0
votes

When running certain file on Hadoop using map reduce, sometimes it creates 1 map task and 1 reduce tasks while other file can use 4 map and 1 reduce tasks.

My question is based on what the number of map and reduce tasks is being decided?

is there a certain map/reduce size after which a new map/reduce is created?

Many Thanks Folks.

2

2 Answers

0
votes

From the the official doc :

The number of maps is usually driven by the number of DFS blocks in the input files. Although that causes people to adjust their DFS block size to adjust the number of maps.

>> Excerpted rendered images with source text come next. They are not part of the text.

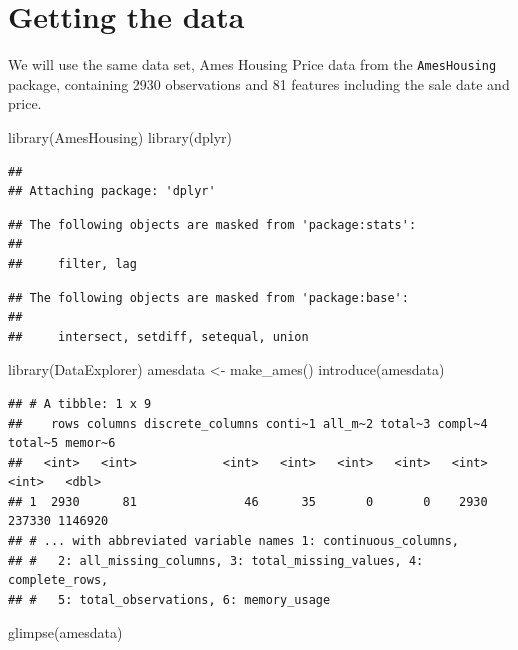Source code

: \documentclass[
]{book}
\newenvironment{Shaded}{\begin{snugshade}}{\end{snugshade}}
\newcommand{\FunctionTok}[1]{\textcolor[rgb]{0.00,0.00,0.00}{#1}}
\newcommand{\NormalTok}[1]{#1}
\newcommand{\OtherTok}[1]{\textcolor[rgb]{0.56,0.35,0.01}{#1}}
\begin{document}
\hypertarget{getting-the-data}{%
\section{Getting the data}\label{getting-the-data}}

We will use the same data set, Ames Housing Price data from the \texttt{AmesHousing} package, containing 2930 observations and 81 features including the sale date and price.

\begin{Shaded}
\begin{Highlighting}[]
\FunctionTok{library}\NormalTok{(AmesHousing)}
\FunctionTok{library}\NormalTok{(dplyr)}
\end{Highlighting}
\end{Shaded}

\begin{verbatim}
## 
## Attaching package: 'dplyr'
\end{verbatim}

\begin{verbatim}
## The following objects are masked from 'package:stats':
## 
##     filter, lag
\end{verbatim}

\begin{verbatim}
## The following objects are masked from 'package:base':
## 
##     intersect, setdiff, setequal, union
\end{verbatim}

\begin{Shaded}
\begin{Highlighting}[]
\FunctionTok{library}\NormalTok{(DataExplorer)}
\NormalTok{amesdata }\OtherTok{\textless{}{-}} \FunctionTok{make\_ames}\NormalTok{()}
\FunctionTok{introduce}\NormalTok{(amesdata)}
\end{Highlighting}
\end{Shaded}

\begin{verbatim}
## # A tibble: 1 x 9
##    rows columns discrete_columns conti~1 all_m~2 total~3 compl~4 total~5 memor~6
##   <int>   <int>            <int>   <int>   <int>   <int>   <int>   <int>   <dbl>
## 1  2930      81               46      35       0       0    2930  237330 1146920
## # ... with abbreviated variable names 1: continuous_columns,
## #   2: all_missing_columns, 3: total_missing_values, 4: complete_rows,
## #   5: total_observations, 6: memory_usage
\end{verbatim}

\begin{Shaded}
\begin{Highlighting}[]
\FunctionTok{glimpse}\NormalTok{(amesdata)}
\end{Highlighting}
\end{Shaded}
\end{document}
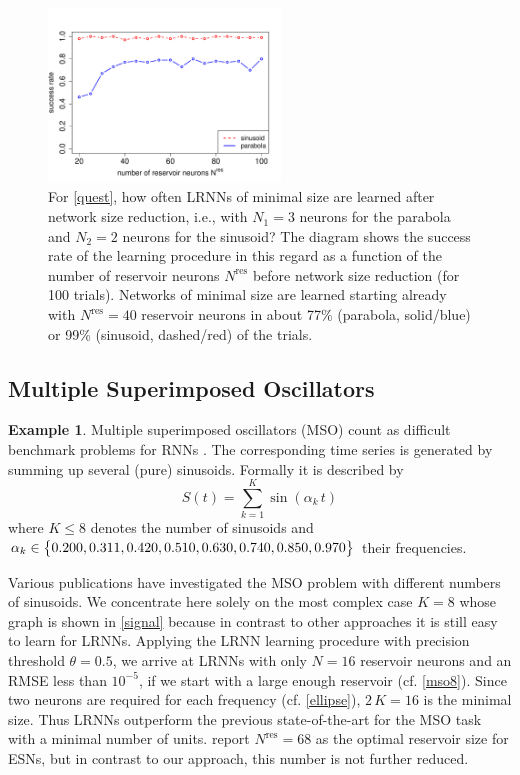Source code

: \documentclass[twoside,11pt]{article}
\theoremstyle{definition}
\newtheorem{exmp}{Example}
\begin{document}
\begin{figure}
	\centering
	\includegraphics[width=0.55\textwidth]{fig/accuracy}
	\caption{For \cref{quest}, how often LRNNs of minimal size are
	learned after network size reduction, i.e., with $N_1 = 3$ neurons for
	the parabola and $N_2 = 2$ neurons for the sinusoid? The diagram shows
	the success rate of the learning procedure in this regard as a function
	of the number of reservoir neurons $N^\mathrm{res}$ before network size
	reduction (for 100 trials). Networks of minimal size are learned
	starting already with $N^\mathrm{res} = 40$ reservoir neurons in about
	77\% (parabola, solid/blue) or 99\% (sinusoid, dashed/red) of the
	trials.}
        \label{dimens}
\end{figure}

\subsection{Multiple Superimposed Oscillators}\label{mso}

\begin{exmp}\label{exmp}
Multiple superimposed oscillators (MSO) count as difficult benchmark problems
for RNNs \citep{KLB12,SW+07}. The corresponding time
series is generated by summing up several (pure) sinusoids. Formally
it is described by
	\[ S(t) = \sum\limits_{k=1}^K \sin(\alpha_k\,t) \]
where $K \le 8$ denotes the number of sinusoids and $\alpha_k \in \big\{ 0.200,
0.311, 0.420, 0.510, 0.630,\linebreak 0.740, 0.850, 0.970 \big\}$ their frequencies.
\end{exmp}

Various publications have investigated the MSO problem with different numbers of
sinusoids. We concentrate here solely on the most complex case $K=8$ whose graph
is shown in \cref{signal} because in contrast to other approaches it is still
easy to learn for LRNNs.
Applying the LRNN learning procedure with precision threshold $\theta = 0.5$,
we arrive at LRNNs with only $N=16$ reservoir neurons and an RMSE less than
$10^{-5}$, if we start with a large enough reservoir (cf. \cref{mso8}). Since
two neurons are required for each frequency (cf. \cref{ellipse}), $2\,K=16$ is
the minimal size. Thus LRNNs outperform the previous state-of-the-art for the
MSO task with a minimal number of units. \citet{KLB12} report $N^\mathrm{res} =
68$ as the optimal reservoir size for ESNs, but in contrast to our approach,
this number is not further reduced.
\end{document}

The right level of parallelism for maps seems to be around 10-100 maps/node, although we have taken it up to 300 or so for very cpu-light map tasks. Task setup takes awhile, so it is best if the maps take at least a minute to execute.

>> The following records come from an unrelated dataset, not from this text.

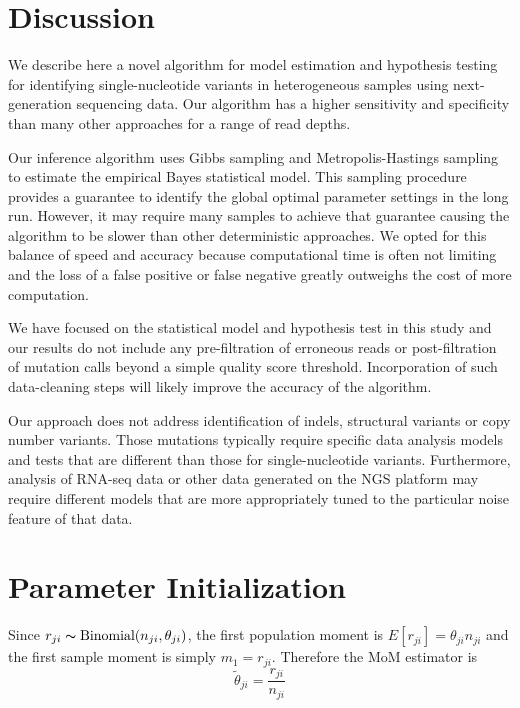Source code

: \documentclass[11pt,reqno]{amsart}
\begin{document}
\section{Discussion}

We describe here a novel algorithm for model estimation and hypothesis testing for identifying single-nucleotide variants in heterogeneous samples using next-generation sequencing data. Our algorithm has a higher sensitivity and specificity than many other approaches for a range of read depths.

Our inference algorithm uses Gibbs sampling and Metropolis-Hastings sampling to estimate the empirical Bayes statistical model. This sampling procedure provides a guarantee to identify the global optimal parameter settings in the long run. However, it may require many samples to achieve that guarantee causing the algorithm to be slower than other deterministic approaches. We opted for this balance of speed and accuracy because computational time is often not limiting and the loss of a false positive or false negative greatly outweighs the cost of more computation.

We have focused on the statistical model and hypothesis test in this study and our results do not include any pre-filtration of erroneous reads or post-filtration of mutation calls beyond a simple quality score threshold. Incorporation of such data-cleaning steps will likely improve the accuracy of the algorithm.

Our approach does not address identification of indels, structural variants or copy number variants. Those mutations typically require specific data analysis models and tests that are different than those for single-nucleotide variants. Furthermore, analysis of RNA-seq data or other data generated on the NGS platform may require different models that are more appropriately tuned to the particular noise feature of that data.

\appendix

\section{Parameter Initialization}\label{sec:appendix_mom}
Since $r_{ji} \thicksim \text{Binomial}(n_{ji}, \theta_{ji})$, the first population moment is  $E[r_{ji}] = \theta_{ji} n_{ji}$ and the first sample moment is simply $m_1 = r_{ji}$. Therefore the MoM estimator is 
\begin{equation}
	\tilde{\theta}_{ji} = \frac{r_{ji}} {n_{ji}}
\end{equation}
\end{document}

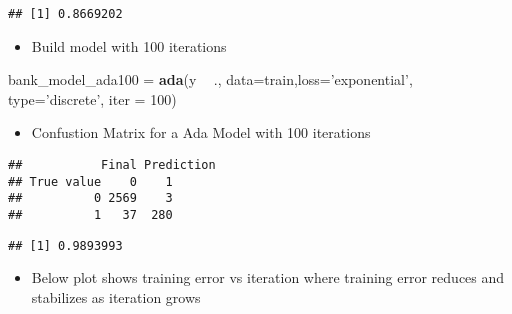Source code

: \documentclass[
]{article}
\newenvironment{Shaded}{\begin{snugshade}}{\end{snugshade}}
\newcommand{\DataTypeTok}[1]{\textcolor[rgb]{0.13,0.29,0.53}{#1}}
\newcommand{\DecValTok}[1]{\textcolor[rgb]{0.00,0.00,0.81}{#1}}
\newcommand{\KeywordTok}[1]{\textcolor[rgb]{0.13,0.29,0.53}{\textbf{#1}}}
\newcommand{\NormalTok}[1]{#1}
\newcommand{\OperatorTok}[1]{\textcolor[rgb]{0.81,0.36,0.00}{\textbf{#1}}}
\newcommand{\StringTok}[1]{\textcolor[rgb]{0.31,0.60,0.02}{#1}}
\providecommand{\tightlist}{%
  \setlength{\itemsep}{0pt}\setlength{\parskip}{0pt}}
\begin{document}
\begin{verbatim}
## [1] 0.8669202
\end{verbatim}

\begin{itemize}
\tightlist
\item
  Build model with 100 iterations
\end{itemize}

\begin{Shaded}
\begin{Highlighting}[]
\NormalTok{bank_model_ada100 =}\StringTok{ }\KeywordTok{ada}\NormalTok{(y }\OperatorTok{~}\StringTok{ }\NormalTok{., }\DataTypeTok{data=}\NormalTok{train,}\DataTypeTok{loss=}\StringTok{'exponential'}\NormalTok{, }\DataTypeTok{type=}\StringTok{'discrete'}\NormalTok{, }\DataTypeTok{iter =} \DecValTok{100}\NormalTok{)}
\end{Highlighting}
\end{Shaded}

\begin{itemize}
\tightlist
\item
  Confustion Matrix for a Ada Model with 100 iterations
\end{itemize}

\begin{Shaded}
\end{Shaded}

\begin{verbatim}
##           Final Prediction
## True value    0    1
##          0 2569    3
##          1   37  280
\end{verbatim}

\begin{Shaded}
\end{Shaded}

\begin{verbatim}
## [1] 0.9893993
\end{verbatim}

\begin{itemize}
\tightlist
\item
  Below plot shows training error vs iteration where training error
  reduces and stabilizes as iteration grows
\end{itemize}
\end{document}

The ideal reducers should be the optimal value that gets them closest to:

  • A multiple of the block size
  • A task time between 5 and 15 minutes
  • Creates the fewest files possible

Anything other than that means there is a good chance your reducers are less than great. There is a tremendous tendency for users to use a REALLY high value ("More parallelism means faster!") or a REALLY low value ("I don't want to blow my namespace quota!"). Both are equally dangerous, resulting in one or more of:

  • Terrible performance on the next phase of the workflow
  • Terrible performance due to the shuffle
  • Terrible overall performance because you've overloaded the namenode with objects that are ultimately useless
  • Destroying disk IO for no really sane reason
  • Lots of network transfers
0
votes

The number of Mappers is equal to the the number of HDFS blocks for the input file that will be processed. The number of reducers ideally should be about 10% of your total mappers. Say you have 100 mappers then ideally the number of reducers should be somewhere around 10. But however it is possible specify the number of reducers in our Map Reduce job.